Dorel Industries Inc. 's latest acquisition – a controlling stake in a group of companies that owns the most popular juvenile-products brand in South America – furthers its geographical diversification strategy, but with a twist.

The Montreal-based manufacturer of bicycles and car seats and other kids' safety products is for the first time getting into retailing with its deal to buy a 70-per-cent position in the Santiago-based group known as Silfa, which owns and distributes children's car seats, strollers and other products, including the market-leading Infanti brand in Chile, Bolivia, Peru and Argentina.

Dorel executives, on a conference call Thursday to discuss third-quarter results, were quick to play down the idea that the company wants to expand further into retailing. But there is no doubt the 52-store chain of Baby Infanti specialty shops in Chile and Peru that comes with the acquisition helps give Dorel an edge in marketing its baby gear in a new market.

There are no plans for Dorel to go big and bold in retailing, said Dorel's chief financial officer, Jeffrey Schwartz. But he said the stores provide a welcome window into a region where a young population and a swelling middle class are boosting consumer demand for juvenile products.
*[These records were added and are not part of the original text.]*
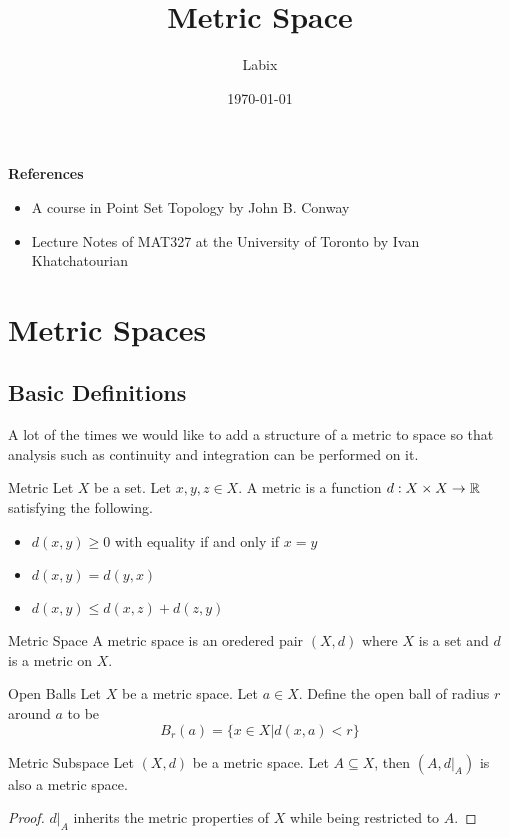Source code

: \documentclass[a4paper]{article}
\title{Metric Space}
\author{Labix}
\date{\today}
\begin{document}
\maketitle
\begin{abstract}
\end{abstract}
\textbf{References}
\begin{itemize}
\item A course in Point Set Topology by John B. Conway
\item Lecture Notes of MAT327 at the University of Toronto by Ivan Khatchatourian
\end{itemize}
\pagebreak
\tableofcontents
\pagebreak
\section{Metric Spaces}
\subsection{Basic Definitions}
A lot of the times we would like to add a structure of a metric to space so that analysis such as continuity and integration can be performed on it. 

\begin{defn}{Metric}{} Let $X$ be a set. Let $x,y,z\in X$. A metric is a function $d:X\times X\to\mathbb{R}$ satisfying the following. 
\begin{itemize}
\item $d(x,y)\geq 0$ with equality if and only if $x=y$
\item $d(x,y)=d(y,x)$
\item $d(x,y)\leq d(x,z)+d(z,y)$
\end{itemize}
\end{defn}

\begin{defn}{Metric Space}{} A metric space is an oredered pair $(X,d)$ where $X$ is a set and $d$ is a metric on $X$. 
\end{defn}

\begin{defn}{Open Balls}{} Let $X$ be a metric space. Let $a\in X$. Define the open ball of radius $r$ around $a$ to be $$B_r(a)=\{x\in X|d(x,a)<r\}$$
\end{defn}

\begin{lmm}{Metric Subspace}{} Let $(X,d)$ be a metric space. Let $A\subseteq X$, then $(A,d|_A)$ is also a metric space. 
\begin{proof}
$d|_A$ inherits the metric properties of $X$ while being restricted to $A$. 
\end{proof}
\end{lmm}
\end{document}
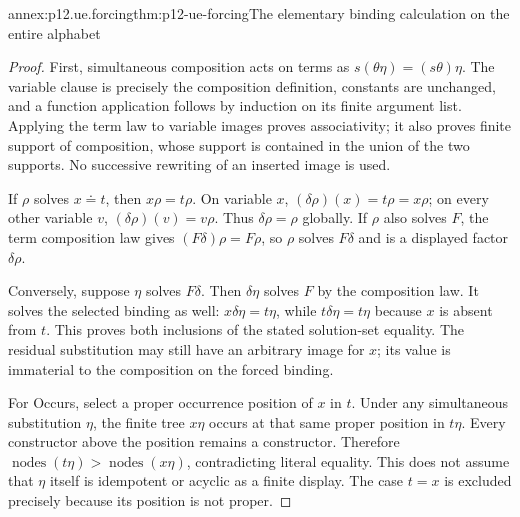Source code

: \begin{annexitem}{annex:p12.ue.forcing}{thm:p12-ue-forcing}{The elementary binding calculation on the entire alphabet}
\begin{proof}
First, simultaneous composition acts on terms as
\(s(\theta\eta)=(s\theta)\eta\). The variable clause is precisely
the composition definition, constants are unchanged, and a function
application follows by induction on its finite argument list. Applying
the term law to variable images proves associativity; it also proves
finite support of composition, whose support is contained in the union
of the two supports. No successive rewriting of an inserted image is used.

If \(\rho\) solves \(x\doteq t\), then
\(x\rho=t\rho\). On variable \(x\), \((\delta\rho)(x)=t\rho=x\rho\);
on every other variable \(v\), \((\delta\rho)(v)=v\rho\).
Thus \(\delta\rho=\rho\) globally. If \(\rho\) also solves \(F\),
the term composition law gives \((F\delta)\rho=F\rho\), so
\(\rho\) solves \(F\delta\) and is a displayed factor \(\delta\rho\).

Conversely, suppose \(\eta\) solves \(F\delta\).
Then \(\delta\eta\) solves \(F\) by the composition law. It solves
the selected binding as well: \(x\delta\eta=t\eta\), while
\(t\delta\eta=t\eta\) because \(x\) is absent from \(t\).
This proves both inclusions of the stated solution-set equality.
The residual substitution may still have an arbitrary image for \(x\);
its value is immaterial to the composition on the forced binding.

For Occurs, select a proper occurrence position of \(x\) in \(t\).
Under any simultaneous substitution \(\eta\), the finite tree
\(x\eta\) occurs at that same proper position in \(t\eta\).
Every constructor above the position remains a constructor. Therefore
\(\operatorname{nodes}(t\eta)>\operatorname{nodes}(x\eta)\),
contradicting literal equality. This does not
assume that \(\eta\) itself is idempotent or acyclic as a finite display.
The case \(t=x\) is excluded precisely because its position is not proper.
\end{proof}
\end{annexitem}

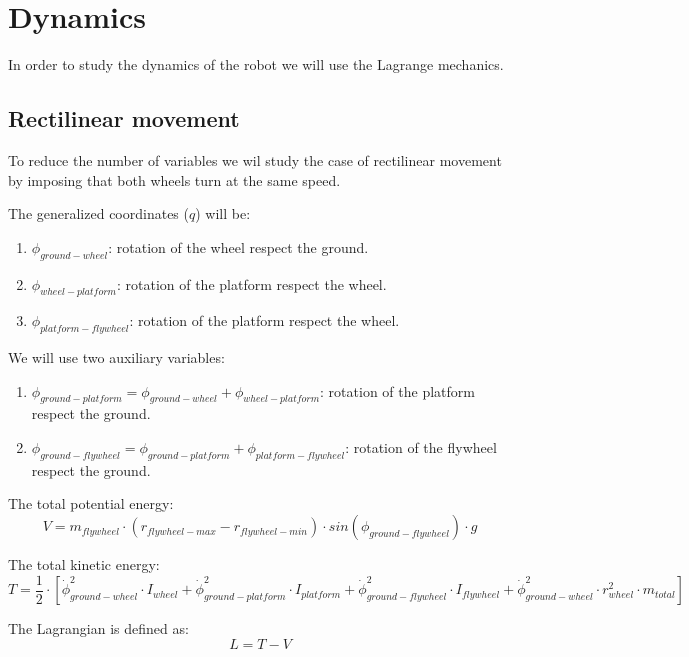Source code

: \section{Dynamics}

In order to study the dynamics of the robot we will use the Lagrange mechanics.

\subsection{Rectilinear movement}
To reduce the number of variables we wil study the case of rectilinear
movement by imposing that both wheels turn at the same speed.

The generalized coordinates ($q$) will be:
\begin{enumerate}
	\item $\phi_{ground-wheel}$: rotation of the wheel respect the ground.
	\item $\phi_{wheel-platform}$: rotation of the platform respect the wheel.
	\item $\phi_{platform-flywheel}$: rotation of the platform respect the wheel.
\end{enumerate}

We will use two auxiliary variables:
\begin{enumerate}
	\item $\phi_{ground-platform}=\phi_{ground-wheel}+\phi_{wheel-platform}$: rotation of the platform respect the ground.
	\item $\phi_{ground-flywheel}=\phi_{ground-platform}+\phi_{platform-flywheel}$: rotation of the flywheel respect the ground.
\end{enumerate}

The total potential energy:
\begin{equation}
	V = m_{flywheel}\cdot (r_{flywheel-max}-r_{flywheel-min}) \cdot sin(\phi_{ground-flywheel}) \cdot g	
\end{equation}


The total kinetic energy:
\begin{equation}
	T = \frac{1}{2}\cdot[\dot{\phi}_{ground-wheel}^2\cdot I_{wheel}
	+ \dot{\phi}_{ground-platform}^2 \cdot I_{platform}
	+ \dot{\phi}_{ground-flywheel}^2\cdot I_{flywheel}
	+ \dot{\phi}_{ground-wheel}^2\cdot r_{wheel}^2\cdot m_{total}]	
\end{equation}

The Lagrangian is defined as:
\begin{equation}
	L=T-V	
\end{equation}

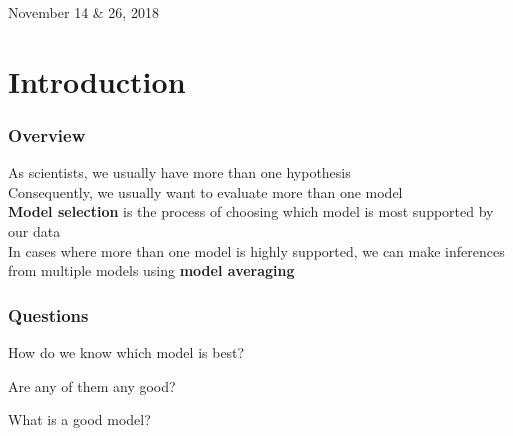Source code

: \documentclass[color=usenames,dvipsnames]{beamer}\usepackage[]{graphicx}\usepackage[]{color}
\begin{document}



\begin{frame}[plain]
  \LARGE
  \centering \par
  {\color{NavyBlue}{ Model Selection and %
  Multimodel Inference \\}}
  \vspace{1cm}
  \large
  November 14 \& 26, 2018
\end{frame}


\section{Introduction}






\begin{frame}
  \frametitle{Overview}
  As scientists, we usually have more than one hypothesis \\
  \pause
  \vfill
  Consequently, we usually want to evaluate more than one model \\
  \pause
  \vfill
  {\bf Model selection} is the process of choosing which model is most
  supported by our data \\
  \pause
  \vfill
  In cases where more than one model is highly supported, we can make
  inferences from multiple models using {\bf model averaging} \\
\end{frame}



\begin{frame}
  \frametitle{Questions}
  \Large
  {How do we know which model is best? \par}
  \pause
  \vspace{0.9cm}
  { Are any of them any good? \par}
  \pause
  \vspace{0.9cm}
  {What is a good model? \par}
\end{frame}
\end{document}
"We are going to learn about retail," Mr. Schwartz said on the conference call.

That, in turn, should help Dorel sharpen its marketing knowledge in the region as it hunts for other potential acquisition opportunities in Latin America, said president and chief executive officer Martin Schwartz.

"We're looking to expand, and we're going where the middle class is growing, where demand for the product is growing," the CEO said in an interview.

North America and Europe – where Dorel is well established – are solid markets but the company increasingly needs to be in faster-growing emerging markets, he said. "We do have our eyes open for other areas in South America, and so time will tell."

Dorel is already a partner in a joint venture in Brazil. The move into four new South American countries follows a proven business model of partnering with established companies that know the territory in fast-growing markets, said Dorel juvenile segment group president and CEO Hani Basile.

The deal with Silfa, which is expected to close in the fourth quarter, is a good one, said Leon Aghazarian, an analyst with National Bank Financial. "It fits. It makes sense for them," he said.

Among the benefits are the fact that Silfa's profit margins are superior to Dorel's and there is solid growth potential, Mr. Basile said in an interview.

For the third quarter, Dorel said its profit plunged almost 25 per cent to $23.1-million (U.S.) – or 71 cents a share – from $$30.6-million or 92 cents a year earlier, on reduced consumer demand for its juvenile products in the United States and Southern Europe.

Revenue reached $575.8-million, up slightly from $569.5-million.